Collected data:

**********

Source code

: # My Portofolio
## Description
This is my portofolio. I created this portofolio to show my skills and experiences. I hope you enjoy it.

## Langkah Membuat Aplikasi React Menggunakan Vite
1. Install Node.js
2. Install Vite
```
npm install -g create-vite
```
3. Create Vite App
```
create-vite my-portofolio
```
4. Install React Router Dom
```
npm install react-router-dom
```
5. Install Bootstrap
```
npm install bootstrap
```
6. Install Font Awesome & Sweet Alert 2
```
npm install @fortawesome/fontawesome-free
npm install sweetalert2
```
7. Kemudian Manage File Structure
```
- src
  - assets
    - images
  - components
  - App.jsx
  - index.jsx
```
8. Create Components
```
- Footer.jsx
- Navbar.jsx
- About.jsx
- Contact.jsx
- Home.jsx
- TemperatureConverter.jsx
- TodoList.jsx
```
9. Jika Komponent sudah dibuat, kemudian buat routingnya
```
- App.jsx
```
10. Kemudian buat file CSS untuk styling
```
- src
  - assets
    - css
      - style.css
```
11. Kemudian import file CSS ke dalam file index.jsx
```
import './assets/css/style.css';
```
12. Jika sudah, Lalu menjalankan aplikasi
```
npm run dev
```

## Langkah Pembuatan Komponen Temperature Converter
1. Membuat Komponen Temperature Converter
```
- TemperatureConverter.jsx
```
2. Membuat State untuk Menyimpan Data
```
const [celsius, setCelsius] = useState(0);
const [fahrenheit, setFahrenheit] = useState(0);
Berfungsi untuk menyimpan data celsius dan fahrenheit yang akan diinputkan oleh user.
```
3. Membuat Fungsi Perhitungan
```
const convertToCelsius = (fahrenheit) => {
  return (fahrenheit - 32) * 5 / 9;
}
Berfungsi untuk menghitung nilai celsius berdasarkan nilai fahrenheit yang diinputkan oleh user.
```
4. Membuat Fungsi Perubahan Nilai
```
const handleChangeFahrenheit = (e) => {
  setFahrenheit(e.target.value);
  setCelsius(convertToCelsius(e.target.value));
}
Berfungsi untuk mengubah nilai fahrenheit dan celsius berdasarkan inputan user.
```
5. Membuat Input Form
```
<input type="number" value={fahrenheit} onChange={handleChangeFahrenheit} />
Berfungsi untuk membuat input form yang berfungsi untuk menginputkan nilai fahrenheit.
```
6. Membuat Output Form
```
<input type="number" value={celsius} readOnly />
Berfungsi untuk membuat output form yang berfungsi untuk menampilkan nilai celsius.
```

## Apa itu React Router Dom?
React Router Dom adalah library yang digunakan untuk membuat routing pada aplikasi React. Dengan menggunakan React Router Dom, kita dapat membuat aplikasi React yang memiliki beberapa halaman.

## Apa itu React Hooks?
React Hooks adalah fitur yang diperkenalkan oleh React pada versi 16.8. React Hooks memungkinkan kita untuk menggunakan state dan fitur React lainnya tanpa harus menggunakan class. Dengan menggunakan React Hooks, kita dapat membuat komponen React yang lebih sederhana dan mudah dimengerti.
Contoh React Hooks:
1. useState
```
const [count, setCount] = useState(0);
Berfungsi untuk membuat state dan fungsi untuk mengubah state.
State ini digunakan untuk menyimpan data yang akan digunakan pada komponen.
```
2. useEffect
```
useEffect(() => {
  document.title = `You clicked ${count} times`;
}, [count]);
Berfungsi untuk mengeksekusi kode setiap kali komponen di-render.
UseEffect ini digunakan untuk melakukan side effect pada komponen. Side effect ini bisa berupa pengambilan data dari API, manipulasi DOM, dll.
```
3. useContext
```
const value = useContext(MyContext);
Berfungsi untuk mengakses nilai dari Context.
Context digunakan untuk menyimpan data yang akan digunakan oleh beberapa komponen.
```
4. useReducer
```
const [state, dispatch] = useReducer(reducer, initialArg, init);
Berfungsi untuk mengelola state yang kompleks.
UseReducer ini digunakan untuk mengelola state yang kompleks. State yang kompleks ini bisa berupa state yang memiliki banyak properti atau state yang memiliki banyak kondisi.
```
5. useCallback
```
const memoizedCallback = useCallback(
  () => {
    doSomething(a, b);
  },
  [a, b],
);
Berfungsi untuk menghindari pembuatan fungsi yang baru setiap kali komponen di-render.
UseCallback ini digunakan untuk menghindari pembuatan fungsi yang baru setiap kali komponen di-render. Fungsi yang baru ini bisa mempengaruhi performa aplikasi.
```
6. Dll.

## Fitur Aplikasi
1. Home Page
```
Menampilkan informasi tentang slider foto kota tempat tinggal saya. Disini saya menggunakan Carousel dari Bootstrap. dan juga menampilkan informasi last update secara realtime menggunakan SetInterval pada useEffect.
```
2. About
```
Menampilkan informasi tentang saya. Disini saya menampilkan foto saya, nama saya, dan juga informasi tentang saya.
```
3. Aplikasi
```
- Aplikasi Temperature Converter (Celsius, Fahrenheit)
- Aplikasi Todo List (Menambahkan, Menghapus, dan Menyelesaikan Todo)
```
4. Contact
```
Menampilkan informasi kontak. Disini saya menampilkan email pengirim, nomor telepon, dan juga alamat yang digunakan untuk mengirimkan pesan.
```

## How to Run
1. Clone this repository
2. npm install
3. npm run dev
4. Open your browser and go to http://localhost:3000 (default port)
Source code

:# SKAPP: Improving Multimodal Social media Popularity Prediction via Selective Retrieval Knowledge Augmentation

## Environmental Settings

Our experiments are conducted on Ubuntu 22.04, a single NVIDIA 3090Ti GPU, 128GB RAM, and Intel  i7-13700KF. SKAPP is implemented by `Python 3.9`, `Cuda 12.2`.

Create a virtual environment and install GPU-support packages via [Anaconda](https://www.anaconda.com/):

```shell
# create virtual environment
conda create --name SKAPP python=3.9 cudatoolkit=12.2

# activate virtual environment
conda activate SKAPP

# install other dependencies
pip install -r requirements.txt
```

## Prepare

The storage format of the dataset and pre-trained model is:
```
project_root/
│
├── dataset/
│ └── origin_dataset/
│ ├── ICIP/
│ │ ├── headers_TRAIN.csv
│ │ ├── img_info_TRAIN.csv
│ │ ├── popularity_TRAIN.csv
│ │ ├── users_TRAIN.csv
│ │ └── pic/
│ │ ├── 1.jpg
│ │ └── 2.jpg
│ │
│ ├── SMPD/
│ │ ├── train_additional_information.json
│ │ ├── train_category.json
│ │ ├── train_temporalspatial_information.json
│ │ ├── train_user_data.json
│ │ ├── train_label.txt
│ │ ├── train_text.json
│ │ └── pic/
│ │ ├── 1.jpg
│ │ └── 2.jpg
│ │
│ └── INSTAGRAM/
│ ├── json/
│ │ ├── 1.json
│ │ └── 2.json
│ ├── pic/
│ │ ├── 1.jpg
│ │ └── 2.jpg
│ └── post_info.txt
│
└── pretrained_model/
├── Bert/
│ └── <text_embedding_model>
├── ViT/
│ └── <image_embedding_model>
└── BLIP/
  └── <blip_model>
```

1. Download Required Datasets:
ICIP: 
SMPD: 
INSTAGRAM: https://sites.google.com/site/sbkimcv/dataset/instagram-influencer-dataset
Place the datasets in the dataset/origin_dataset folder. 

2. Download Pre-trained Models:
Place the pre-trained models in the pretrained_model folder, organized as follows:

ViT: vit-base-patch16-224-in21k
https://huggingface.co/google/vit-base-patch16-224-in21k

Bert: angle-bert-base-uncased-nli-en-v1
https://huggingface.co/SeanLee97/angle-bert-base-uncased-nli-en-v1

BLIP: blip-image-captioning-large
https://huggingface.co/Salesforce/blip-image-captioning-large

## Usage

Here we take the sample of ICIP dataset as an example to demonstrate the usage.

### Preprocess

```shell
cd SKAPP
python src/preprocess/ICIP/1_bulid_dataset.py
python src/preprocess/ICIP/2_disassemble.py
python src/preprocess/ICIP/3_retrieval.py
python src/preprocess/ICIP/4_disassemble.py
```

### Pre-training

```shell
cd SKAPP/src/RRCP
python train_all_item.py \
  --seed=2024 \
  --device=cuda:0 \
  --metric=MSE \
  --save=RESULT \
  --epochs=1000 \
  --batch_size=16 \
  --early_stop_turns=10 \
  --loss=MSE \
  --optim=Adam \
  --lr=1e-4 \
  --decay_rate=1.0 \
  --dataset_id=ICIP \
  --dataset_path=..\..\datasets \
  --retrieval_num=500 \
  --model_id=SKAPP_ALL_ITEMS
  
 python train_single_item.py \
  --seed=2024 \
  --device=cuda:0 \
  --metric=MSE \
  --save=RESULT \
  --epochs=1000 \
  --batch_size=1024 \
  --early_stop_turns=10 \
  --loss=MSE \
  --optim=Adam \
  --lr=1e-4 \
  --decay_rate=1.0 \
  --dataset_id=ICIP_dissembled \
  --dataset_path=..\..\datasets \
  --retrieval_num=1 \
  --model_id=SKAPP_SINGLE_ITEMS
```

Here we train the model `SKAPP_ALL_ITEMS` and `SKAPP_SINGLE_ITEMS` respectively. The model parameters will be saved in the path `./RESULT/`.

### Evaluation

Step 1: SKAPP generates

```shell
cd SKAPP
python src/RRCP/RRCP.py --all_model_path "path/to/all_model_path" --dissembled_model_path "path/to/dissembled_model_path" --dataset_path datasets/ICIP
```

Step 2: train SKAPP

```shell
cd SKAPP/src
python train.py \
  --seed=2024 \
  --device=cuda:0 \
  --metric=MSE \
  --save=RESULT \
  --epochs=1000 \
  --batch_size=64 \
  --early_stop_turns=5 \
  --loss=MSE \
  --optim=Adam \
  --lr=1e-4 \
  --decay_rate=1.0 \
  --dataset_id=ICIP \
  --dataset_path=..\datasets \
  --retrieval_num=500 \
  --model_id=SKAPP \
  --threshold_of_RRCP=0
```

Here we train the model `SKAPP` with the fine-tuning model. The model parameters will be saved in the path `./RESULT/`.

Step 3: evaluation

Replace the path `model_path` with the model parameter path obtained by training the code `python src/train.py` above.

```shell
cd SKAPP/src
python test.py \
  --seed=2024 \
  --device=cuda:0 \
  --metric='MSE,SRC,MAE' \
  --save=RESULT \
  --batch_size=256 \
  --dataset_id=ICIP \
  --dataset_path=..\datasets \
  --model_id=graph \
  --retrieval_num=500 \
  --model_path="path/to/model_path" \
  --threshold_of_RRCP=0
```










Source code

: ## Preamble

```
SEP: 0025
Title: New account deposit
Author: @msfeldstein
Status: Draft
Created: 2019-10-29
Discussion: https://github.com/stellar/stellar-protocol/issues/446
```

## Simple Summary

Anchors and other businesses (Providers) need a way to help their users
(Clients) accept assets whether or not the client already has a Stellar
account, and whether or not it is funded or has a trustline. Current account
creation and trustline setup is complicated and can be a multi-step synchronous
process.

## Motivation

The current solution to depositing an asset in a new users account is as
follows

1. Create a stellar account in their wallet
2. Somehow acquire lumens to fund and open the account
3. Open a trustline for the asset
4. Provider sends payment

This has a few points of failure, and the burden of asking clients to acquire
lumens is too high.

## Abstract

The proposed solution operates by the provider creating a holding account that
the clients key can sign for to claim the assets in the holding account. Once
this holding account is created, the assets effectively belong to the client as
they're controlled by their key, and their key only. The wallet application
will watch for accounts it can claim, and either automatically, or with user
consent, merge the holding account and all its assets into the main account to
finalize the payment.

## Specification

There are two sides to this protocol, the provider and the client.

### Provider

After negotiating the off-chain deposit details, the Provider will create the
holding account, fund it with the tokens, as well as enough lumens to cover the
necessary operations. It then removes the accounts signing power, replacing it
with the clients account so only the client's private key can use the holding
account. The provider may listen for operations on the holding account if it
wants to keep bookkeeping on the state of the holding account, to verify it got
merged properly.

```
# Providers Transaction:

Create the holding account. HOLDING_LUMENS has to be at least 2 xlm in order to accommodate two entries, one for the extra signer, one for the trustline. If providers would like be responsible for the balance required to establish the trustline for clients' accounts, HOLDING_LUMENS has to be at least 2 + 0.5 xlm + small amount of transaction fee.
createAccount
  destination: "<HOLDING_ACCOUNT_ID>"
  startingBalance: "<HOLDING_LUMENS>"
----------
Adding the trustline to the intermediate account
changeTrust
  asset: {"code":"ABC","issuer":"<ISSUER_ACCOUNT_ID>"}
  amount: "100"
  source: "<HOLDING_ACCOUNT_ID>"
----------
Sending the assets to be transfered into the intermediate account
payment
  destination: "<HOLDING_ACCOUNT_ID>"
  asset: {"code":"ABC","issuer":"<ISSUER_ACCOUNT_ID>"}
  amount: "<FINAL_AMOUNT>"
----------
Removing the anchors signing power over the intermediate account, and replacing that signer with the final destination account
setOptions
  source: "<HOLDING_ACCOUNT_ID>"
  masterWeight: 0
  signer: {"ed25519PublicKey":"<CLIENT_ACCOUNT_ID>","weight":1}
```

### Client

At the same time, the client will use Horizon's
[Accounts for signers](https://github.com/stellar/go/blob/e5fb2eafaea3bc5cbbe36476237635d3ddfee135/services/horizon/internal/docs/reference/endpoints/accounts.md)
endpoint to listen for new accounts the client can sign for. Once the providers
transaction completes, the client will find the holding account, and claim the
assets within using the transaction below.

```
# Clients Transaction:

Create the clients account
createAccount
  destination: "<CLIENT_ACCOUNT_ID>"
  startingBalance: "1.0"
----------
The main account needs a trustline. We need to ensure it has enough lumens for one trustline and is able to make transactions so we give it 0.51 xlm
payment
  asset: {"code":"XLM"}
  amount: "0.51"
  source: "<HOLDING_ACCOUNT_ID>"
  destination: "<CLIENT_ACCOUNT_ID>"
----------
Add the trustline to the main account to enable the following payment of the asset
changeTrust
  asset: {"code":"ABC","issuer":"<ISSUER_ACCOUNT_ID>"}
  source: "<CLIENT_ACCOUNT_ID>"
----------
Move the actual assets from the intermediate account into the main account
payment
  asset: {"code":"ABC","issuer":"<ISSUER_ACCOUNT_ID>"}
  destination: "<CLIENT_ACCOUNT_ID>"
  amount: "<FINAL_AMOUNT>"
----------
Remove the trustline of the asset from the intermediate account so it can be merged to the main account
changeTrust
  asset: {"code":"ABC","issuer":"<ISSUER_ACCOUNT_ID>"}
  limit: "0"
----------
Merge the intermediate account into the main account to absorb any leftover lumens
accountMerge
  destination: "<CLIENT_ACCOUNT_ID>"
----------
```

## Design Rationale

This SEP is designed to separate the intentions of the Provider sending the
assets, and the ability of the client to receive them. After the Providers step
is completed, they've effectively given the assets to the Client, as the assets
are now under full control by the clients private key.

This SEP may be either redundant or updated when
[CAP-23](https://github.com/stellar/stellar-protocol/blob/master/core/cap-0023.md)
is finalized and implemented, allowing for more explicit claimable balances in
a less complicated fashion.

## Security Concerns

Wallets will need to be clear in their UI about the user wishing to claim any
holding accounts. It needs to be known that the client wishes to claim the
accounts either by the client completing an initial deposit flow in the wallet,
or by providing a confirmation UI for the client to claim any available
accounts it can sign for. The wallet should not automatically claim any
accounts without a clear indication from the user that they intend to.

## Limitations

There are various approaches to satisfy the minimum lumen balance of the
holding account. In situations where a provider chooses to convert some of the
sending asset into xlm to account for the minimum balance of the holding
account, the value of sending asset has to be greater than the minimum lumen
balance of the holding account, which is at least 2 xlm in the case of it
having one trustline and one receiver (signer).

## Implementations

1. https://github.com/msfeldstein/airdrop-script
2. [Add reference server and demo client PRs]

**********

THE PROBLEM: Write out every line from the data above that includes "menampilkan".

TASK SOLUTION:
Berfungsi untuk membuat output form yang berfungsi untuk menampilkan nilai celsius.
Menampilkan informasi tentang slider foto kota tempat tinggal saya. Disini saya menggunakan Carousel dari Bootstrap. dan juga menampilkan informasi last update secara realtime menggunakan SetInterval pada useEffect.
Menampilkan informasi tentang saya. Disini saya menampilkan foto saya, nama saya, dan juga informasi tentang saya.
Menampilkan informasi kontak. Disini saya menampilkan email pengirim, nomor telepon, dan juga alamat yang digunakan untuk mengirimkan pesan.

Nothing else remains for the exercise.